Predictive analytics
Predictive analytics is the most sophisticated approach and attempts to learn from machine performance to predict failures. It uses data gathered through condition monitoring, and then applies analysis or AI/machine learning to uncover patterns to predict failures. The hardware and software to implement predictive analytics can be expensive, and this method is best for high-value/critical assets and expensive potential failures.
Each user must evaluate the unique attributes of their assets and decide on the best approach and trade-offs of the cost of prevention (detection of potential failure) against the cost of repair/failure. In general, a Reactive approach is only best when the cost of failure is very low.
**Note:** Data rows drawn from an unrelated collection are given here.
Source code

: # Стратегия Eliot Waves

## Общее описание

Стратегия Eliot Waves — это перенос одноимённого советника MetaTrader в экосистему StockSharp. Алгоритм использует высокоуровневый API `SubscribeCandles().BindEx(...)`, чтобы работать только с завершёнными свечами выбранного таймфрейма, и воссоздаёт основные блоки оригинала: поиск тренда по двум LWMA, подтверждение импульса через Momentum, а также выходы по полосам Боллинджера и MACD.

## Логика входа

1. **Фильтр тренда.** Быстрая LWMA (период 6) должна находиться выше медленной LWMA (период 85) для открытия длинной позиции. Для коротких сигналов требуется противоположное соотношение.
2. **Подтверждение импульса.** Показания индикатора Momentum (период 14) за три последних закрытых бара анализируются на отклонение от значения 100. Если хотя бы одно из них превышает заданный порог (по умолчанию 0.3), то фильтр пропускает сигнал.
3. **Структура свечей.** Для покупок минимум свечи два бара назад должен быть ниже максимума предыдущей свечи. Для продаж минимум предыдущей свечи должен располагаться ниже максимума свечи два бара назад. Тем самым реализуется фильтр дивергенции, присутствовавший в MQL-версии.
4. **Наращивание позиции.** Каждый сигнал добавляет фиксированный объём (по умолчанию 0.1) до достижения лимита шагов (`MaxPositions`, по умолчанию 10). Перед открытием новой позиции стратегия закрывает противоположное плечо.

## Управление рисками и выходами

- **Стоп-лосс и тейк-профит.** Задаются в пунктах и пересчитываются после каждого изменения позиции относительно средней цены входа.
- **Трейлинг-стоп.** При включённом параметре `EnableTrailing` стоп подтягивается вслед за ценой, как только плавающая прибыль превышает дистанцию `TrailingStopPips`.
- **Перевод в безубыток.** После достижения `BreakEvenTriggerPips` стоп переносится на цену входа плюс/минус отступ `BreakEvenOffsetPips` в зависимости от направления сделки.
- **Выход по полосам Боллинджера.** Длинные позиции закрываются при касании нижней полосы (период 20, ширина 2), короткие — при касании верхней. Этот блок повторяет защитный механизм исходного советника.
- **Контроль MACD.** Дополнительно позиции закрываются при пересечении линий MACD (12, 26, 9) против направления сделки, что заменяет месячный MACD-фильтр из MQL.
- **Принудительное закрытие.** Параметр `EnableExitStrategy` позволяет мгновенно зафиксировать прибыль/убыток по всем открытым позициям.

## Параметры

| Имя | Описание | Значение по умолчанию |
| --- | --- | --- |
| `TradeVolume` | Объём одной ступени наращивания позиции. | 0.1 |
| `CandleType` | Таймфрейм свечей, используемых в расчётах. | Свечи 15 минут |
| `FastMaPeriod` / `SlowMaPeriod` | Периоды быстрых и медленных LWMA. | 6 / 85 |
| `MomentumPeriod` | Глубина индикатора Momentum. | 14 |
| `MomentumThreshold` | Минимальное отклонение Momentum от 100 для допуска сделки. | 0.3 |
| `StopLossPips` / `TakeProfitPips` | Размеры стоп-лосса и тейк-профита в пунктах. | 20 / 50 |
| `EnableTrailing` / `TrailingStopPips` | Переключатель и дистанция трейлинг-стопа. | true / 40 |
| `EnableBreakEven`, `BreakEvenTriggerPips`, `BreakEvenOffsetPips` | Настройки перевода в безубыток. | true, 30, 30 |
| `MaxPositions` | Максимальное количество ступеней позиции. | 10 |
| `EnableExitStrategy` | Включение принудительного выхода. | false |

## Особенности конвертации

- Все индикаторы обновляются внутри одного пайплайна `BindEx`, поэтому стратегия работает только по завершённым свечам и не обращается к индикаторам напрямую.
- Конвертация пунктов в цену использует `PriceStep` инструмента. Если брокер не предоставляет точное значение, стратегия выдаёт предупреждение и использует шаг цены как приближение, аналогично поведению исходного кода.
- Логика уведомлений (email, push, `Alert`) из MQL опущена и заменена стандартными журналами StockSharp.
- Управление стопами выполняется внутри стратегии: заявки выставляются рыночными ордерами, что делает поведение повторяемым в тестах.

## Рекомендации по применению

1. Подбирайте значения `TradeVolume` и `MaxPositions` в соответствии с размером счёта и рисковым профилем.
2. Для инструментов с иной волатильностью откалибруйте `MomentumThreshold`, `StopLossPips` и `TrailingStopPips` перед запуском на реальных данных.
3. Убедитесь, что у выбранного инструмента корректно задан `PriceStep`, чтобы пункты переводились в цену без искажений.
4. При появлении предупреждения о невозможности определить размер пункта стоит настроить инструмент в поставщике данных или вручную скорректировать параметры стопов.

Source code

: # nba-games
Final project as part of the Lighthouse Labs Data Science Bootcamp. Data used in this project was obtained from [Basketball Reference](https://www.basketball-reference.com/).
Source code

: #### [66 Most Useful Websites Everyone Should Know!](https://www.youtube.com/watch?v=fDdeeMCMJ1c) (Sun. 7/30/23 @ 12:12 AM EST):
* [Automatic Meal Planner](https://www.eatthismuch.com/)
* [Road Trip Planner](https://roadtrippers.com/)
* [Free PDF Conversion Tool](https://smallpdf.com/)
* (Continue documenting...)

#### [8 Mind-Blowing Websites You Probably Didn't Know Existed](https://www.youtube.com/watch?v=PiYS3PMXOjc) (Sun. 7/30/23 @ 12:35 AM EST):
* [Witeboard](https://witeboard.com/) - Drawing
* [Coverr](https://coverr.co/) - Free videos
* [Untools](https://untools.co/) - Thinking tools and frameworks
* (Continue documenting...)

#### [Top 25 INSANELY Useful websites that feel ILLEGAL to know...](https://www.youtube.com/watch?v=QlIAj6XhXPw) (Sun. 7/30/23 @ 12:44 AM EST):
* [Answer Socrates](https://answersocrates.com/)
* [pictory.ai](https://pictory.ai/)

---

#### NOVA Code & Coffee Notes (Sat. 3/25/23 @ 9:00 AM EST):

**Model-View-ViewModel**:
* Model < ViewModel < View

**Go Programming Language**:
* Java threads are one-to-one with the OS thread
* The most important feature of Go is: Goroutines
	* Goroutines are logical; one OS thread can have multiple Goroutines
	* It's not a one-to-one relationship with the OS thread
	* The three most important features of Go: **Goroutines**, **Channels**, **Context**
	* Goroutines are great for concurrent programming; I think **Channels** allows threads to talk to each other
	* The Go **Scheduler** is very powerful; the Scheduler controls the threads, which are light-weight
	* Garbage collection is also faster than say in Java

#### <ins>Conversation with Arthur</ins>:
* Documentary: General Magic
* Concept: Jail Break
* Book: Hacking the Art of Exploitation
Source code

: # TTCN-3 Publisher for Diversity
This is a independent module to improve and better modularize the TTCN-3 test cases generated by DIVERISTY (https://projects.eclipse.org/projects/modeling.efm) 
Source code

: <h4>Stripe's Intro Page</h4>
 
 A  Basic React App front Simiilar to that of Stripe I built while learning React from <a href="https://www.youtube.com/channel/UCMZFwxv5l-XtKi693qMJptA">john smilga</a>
Preventative maintenance may be appropriate when failures are clearly age-related. And advanced approaches, such as condition-based monitoring and Predictive analytics are best when the cost of repair or failure is high.
Also note that technology providers are continually improving condition monitoring and predictive solutions. By lowering condition monitoring system costs and making them easier to set up and use, users can cost-effectively move from Reactive or Preventative approaches to condition-based or predictive approaches.